[Plain-text document sources]
******************************

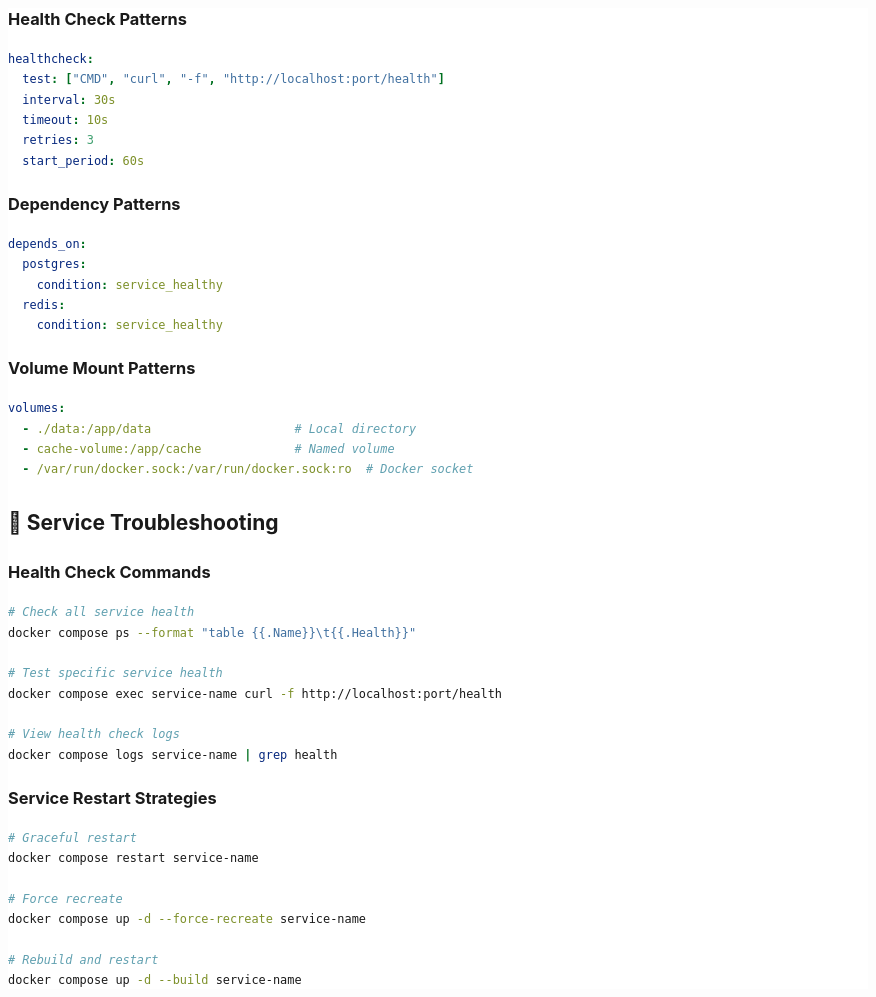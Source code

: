 ### Health Check Patterns

```yaml
healthcheck:
  test: ["CMD", "curl", "-f", "http://localhost:port/health"]
  interval: 30s
  timeout: 10s
  retries: 3
  start_period: 60s
```

### Dependency Patterns

```yaml
depends_on:
  postgres:
    condition: service_healthy
  redis:
    condition: service_healthy
```

### Volume Mount Patterns

```yaml
volumes:
  - ./data:/app/data                    # Local directory
  - cache-volume:/app/cache             # Named volume
  - /var/run/docker.sock:/var/run/docker.sock:ro  # Docker socket
```

## 🚨 Service Troubleshooting

### Health Check Commands

```bash
# Check all service health
docker compose ps --format "table {{.Name}}\t{{.Health}}"

# Test specific service health
docker compose exec service-name curl -f http://localhost:port/health

# View health check logs
docker compose logs service-name | grep health
```

### Service Restart Strategies

```bash
# Graceful restart
docker compose restart service-name

# Force recreate
docker compose up -d --force-recreate service-name

# Rebuild and restart
docker compose up -d --build service-name
```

******************************

_Task brief_:
Although the entries contain pictures, reproduce only the rest, exactly as written.

_Expected output_:
Source code

: ### Health Check Patterns

```yaml
healthcheck:
  test: ["CMD", "curl", "-f", "http://localhost:port/health"]
  interval: 30s
  timeout: 10s
  retries: 3
  start_period: 60s
```

### Dependency Patterns

```yaml
depends_on:
  postgres:
    condition: service_healthy
  redis:
    condition: service_healthy
```

### Volume Mount Patterns

```yaml
volumes:
  - ./data:/app/data                    # Local directory
  - cache-volume:/app/cache             # Named volume
  - /var/run/docker.sock:/var/run/docker.sock:ro  # Docker socket
```

## 🚨 Service Troubleshooting

### Health Check Commands

```bash
# Check all service health
docker compose ps --format "table {{.Name}}\t{{.Health}}"

# Test specific service health
docker compose exec service-name curl -f http://localhost:port/health

# View health check logs
docker compose logs service-name | grep health
```

### Service Restart Strategies

```bash
# Graceful restart
docker compose restart service-name

# Force recreate
docker compose up -d --force-recreate service-name

# Rebuild and restart
docker compose up -d --build service-name
```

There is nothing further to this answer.